Star Trek Prodigy

While reports of Samuel Clemens’ death may have been as overstated as whether or not he ever said the famous quote, the evidence would suggest that the ongoing pioneer of near-death experiences and posthumous revivals would be Star Trek, a television show whose 1964 pilot episode was rejected necessitating an unprecedented second pilot to be shot before it was accepted by a network who were hesitant to confirm a second series until it was demonstrated that there was sufficient regard for the series, the third requiring an enormous and well-organised fan campaign before cancellation in 1969.

The arrival of The Next Generation in 1987 having heralded an eighteen year period in which it and its immediate successors were continuously in production or airing, each was governed by the same long-serving team, leading to diminishing returns of repeated themes, “franchise fatigue,” as it was termed, which is possibly why with three shows again in simultaneous production – Discovery, Picard, Lower Decks – a fourth, Prodigy, launching, and a fifth, Strange New Worlds preparing for next year, each has carved out a different territory, style and creative team.

The tenth series to fly under the Starfleet pennant and the third animated, following the 1974 Filmation revival of the original series and Lower Decks, currently preparing its third season, Prodigy is a departure from either of those with the visual polish of Pixar and the dynamism of anime, consciously aimed at a younger audience to introduce them to what is now termed “the Star Trek universe” but careful not to alienate existing fans.

Created by brothers Kevin and Dan Hageman who also wrote the opening two-part episode Lost and Found, directed by Ben Hibon, Prodigy is set in the Delta Quadrant in the year 2383, five years after the return of the USS Voyager from that area of space and concurrent with the timeframe which Lower Decks will soon occupy, opening on Tars Lamora, an asteroid mined by slave labour ruled by “the Diviner,” hidden but commanding total loyalty through fear.

His teenage daughter Gwyn a linguist whom he uses to liaise with outsiders while never permitting her to leave herself, she dreams of the stars and is possessed of a kindness alien to her father and his enforcer, Drednok, and she has taken a particular interest in one of “the Unwanted,” Dal R’El, the same age as her but the only one of his kind of an unknown species.

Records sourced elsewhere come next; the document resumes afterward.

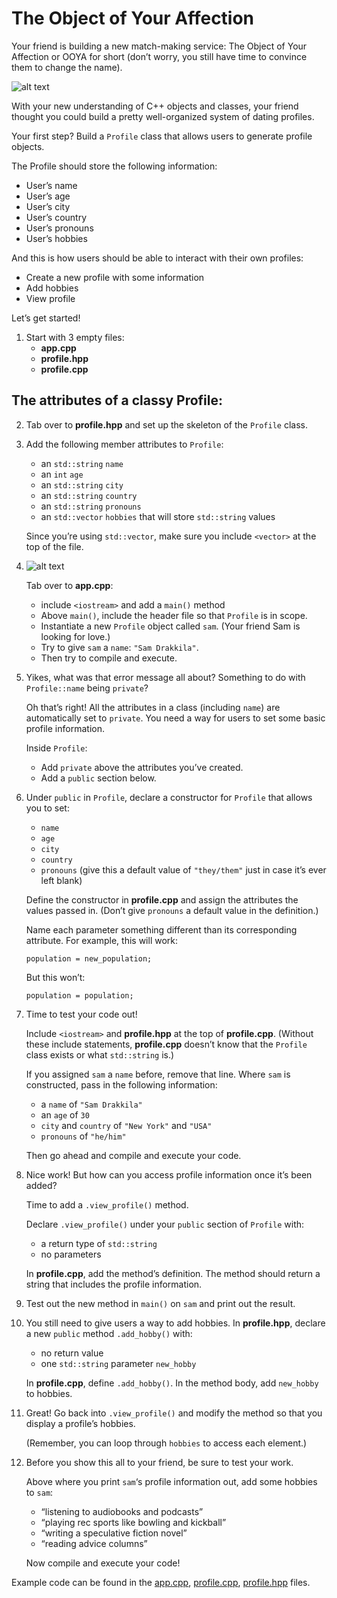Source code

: # The Object of Your Affection

Your friend is building a new match-making service: The Object of Your Affection or OOYA for short (don’t worry, you still have time to convince them to change the name).

![alt text](https://github.com/keldavis/c-plus-plus-practice/blob/master/foundations/5.%20Classes%20and%20Objects/Object%20of%20Affection/ooya.gif)

With your new understanding of C++ objects and classes, your friend thought you could build a pretty well-organized system of dating profiles.

Your first step? Build a ```Profile``` class that allows users to generate profile objects.

The Profile should store the following information:

- User’s name
- User’s age
- User’s city
- User’s country
- User’s pronouns
- User’s hobbies

And this is how users should be able to interact with their own profiles:

- Create a new profile with some information
- Add hobbies
- View profile

Let’s get started!

1. Start with 3 empty files:
	- **app.cpp**
	- **profile.hpp**
	- **profile.cpp**

## The attributes of a classy Profile:

2. Tab over to **profile.hpp** and set up the skeleton of the ```Profile``` class.

3. Add the following member attributes to ```Profile```:

	- an ```std::string``` ```name```
	- an ```int``` ```age```
	- an ```std::string``` ```city```
	- an ```std::string``` ```country```
	- an ```std::string``` ```pronouns```
	- an ```std::vector``` ```hobbies``` that will store ```std::string``` values

	Since you’re using ```std::vector```, make sure you include ```<vector>``` at the top of the file.

4. ![alt text](https://github.com/keldavis/c-plus-plus-practice/blob/master/foundations/5.%20Classes%20and%20Objects/Object%20of%20Affection/Sam-Drakkila.gif)

	Tab over to **app.cpp**:
	- include ```<iostream>``` and add a ```main()``` method
	- Above ```main()```, include the header file so that ```Profile``` is in scope.
	- Instantiate a new ```Profile``` object called ```sam```. (Your friend Sam is looking for love.)
	- Try to give ```sam``` a ```name```: ```"Sam Drakkila"```.
	- Then try to compile and execute.

5. Yikes, what was that error message all about? Something to do with ```Profile::name``` being ```private```?

	Oh that’s right! All the attributes in a class (including ```name```) are automatically set to ```private```. You need a way for users to set some basic profile information.

	Inside ```Profile```:

	- Add ```private``` above the attributes you’ve created.
	- Add a ```public``` section below.

6. Under ```public``` in ```Profile```, declare a constructor for ```Profile``` that allows you to set:

	- ```name```
	- ```age```
	- ```city```
	- ```country```
	- ```pronouns``` (give this a default value of ```"they/them"``` just in case it’s ever left blank)
	
	Define the constructor in **profile.cpp** and assign the attributes the values passed in. (Don’t give ```pronouns``` a default value in the definition.)

	Name each parameter something different than its corresponding attribute. For example, this will work:

	
	```population = new_population;```

	
	But this won’t:


	```population = population;```


7. Time to test your code out!

	Include ```<iostream>``` and **profile.hpp** at the top of **profile.cpp**. (Without these include statements, **profile.cpp** doesn’t know that the ```Profile``` class exists or what ```std::string``` is.)

	If you assigned ```sam``` a ```name``` before, remove that line. Where ```sam``` is constructed, pass in the following information:

	- a ```name``` of ```"Sam Drakkila"```
	- an ```age``` of ```30```
	- ```city``` and ```country``` of ```"New York"``` and ```"USA"```
	- ```pronouns``` of ```"he/him"```

	Then go ahead and compile and execute your code.

8. Nice work! But how can you access profile information once it’s been added?

	Time to add a ```.view_profile()``` method.

	Declare ```.view_profile()``` under your ```public``` section of ```Profile``` with:

	- a return type of ```std::string```
	- no parameters
	
	In **profile.cpp**, add the method’s definition. The method should return a string that includes the profile information.

9. Test out the new method in ```main()``` on ```sam``` and print out the result.

10. You still need to give users a way to add hobbies. In **profile.hpp**, declare a new ```public``` method ```.add_hobby()``` with:

	- no return value
	- one ```std::string``` parameter ```new_hobby```

	In **profile.cpp**, define ```.add_hobby()```. In the method body, add ```new_hobby``` to hobbies.

11. Great! Go back into ```.view_profile()``` and modify the method so that you display a profile’s hobbies.

	(Remember, you can loop through ```hobbies``` to access each element.)

12. Before you show this all to your friend, be sure to test your work.

	Above where you print ```sam```‘s profile information out, add some hobbies to ```sam```:

	- “listening to audiobooks and podcasts”
	- “playing rec sports like bowling and kickball”
	- “writing a speculative fiction novel”
	- “reading advice columns”
	
	Now compile and execute your code!

Example code can be found in the [app.cpp](https://github.com/keldavis/c-plus-plus-practice/blob/master/foundations/5.%20Classes%20and%20Objects/Object%20of%20Affection/app.cpp), [profile.cpp](https://github.com/keldavis/c-plus-plus-practice/blob/master/foundations/5.%20Classes%20and%20Objects/Object%20of%20Affection/profile.cpp), [profile.hpp](https://github.com/keldavis/c-plus-plus-practice/blob/master/foundations/5.%20Classes%20and%20Objects/Object%20of%20Affection/profile.hpp) files.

The Diviner seeking something hidden within the planet, his immediate concern is the recapture of “fugitive Zero,” Drednok at first believing that Dal may be able to provide insight then punishing him by sending him on a deep mining expedition in the company of another inmate, the intimidating bulk of Rok-Tahk. What Dal wants is a chance to escape; what they find following a cave-in is a reason for hope, a starship abandoned but apparently ready to fly with only minor preparation.

Where the functional animation of Lower Decks is suited to the rough attitudes of the crew of the Cerritos, Prodigy is of another order in design, texture, lighting and motion, a top-notch production which dazzles in every scene, each of the leads individual in appearance and character, Dal, Gwyn, Rok-Tahk, the Medusan Zero and Tellarite engineer Jankom Pog, voiced by Brett Gray, Ella Purnell, Jason Mantzoukas, Angus Imrie and Rylee Alazraqui.

Central to the show will be the USS Protostar, a Starfleet vessel of an unknown class, its registration NX-76884 marking it as an experimental vessel but with no crew aboard or survivors apparent within the ranks held on Tars Lamora; how did it come to be within the asteroid, and while it is indicated that the Diviner knew of its existence, why with his resources has it taken so long to locate it and is the ship itself all that was sought?

Communication and cooperation the principal themes of Lost and Found, the Unwanted are unable to organise an uprising or coordinate any action because they have no common language, a situation remedied by the discovery of the Protostar and the universal translator, leading Dal to revise his assumptions about his associates and making his ambition of escape practical.

Unity the strength which allows the Borg to overwhelm, this is different, individuals united with a common goal in which they all bring something, supporting and surprising each other, even the gelatinous Murf (Dee Bradley Baker); they may not be Starfleet trained, but working as a team comes naturally to them, as does their aptitude for fixing and flying starships.

Proud to embrace its position in the constellations of the Star Trek Universe and with possibly the most beautiful title sequence of any of the many iterations exploring it, there is also an undeniable influence of the Star Wars animations in the cloaked robotic Drednok and his swarming Watchers, overwhelming in number and firepower yet apparently unable to aim, and in Nami Melumad’s soundtrack, foregrounding twinkling embellishments of horns and woodwind favoured by John Williams over the strings and synthesisers more traditionally orchestrating the final frontier.

The second escape of Dal and his new friends more successful than the brave and audacious but short-lived attempt of the opening scene, Star Trek Prodigy is so far bold, optimistic and entertaining for newcomers and established fans, determined to push hard and reach farther for the stars, and commissioned upon inception for two seasons of ten episodes each it is to be hoped that is has the ability and support to fulfil its obvious potential.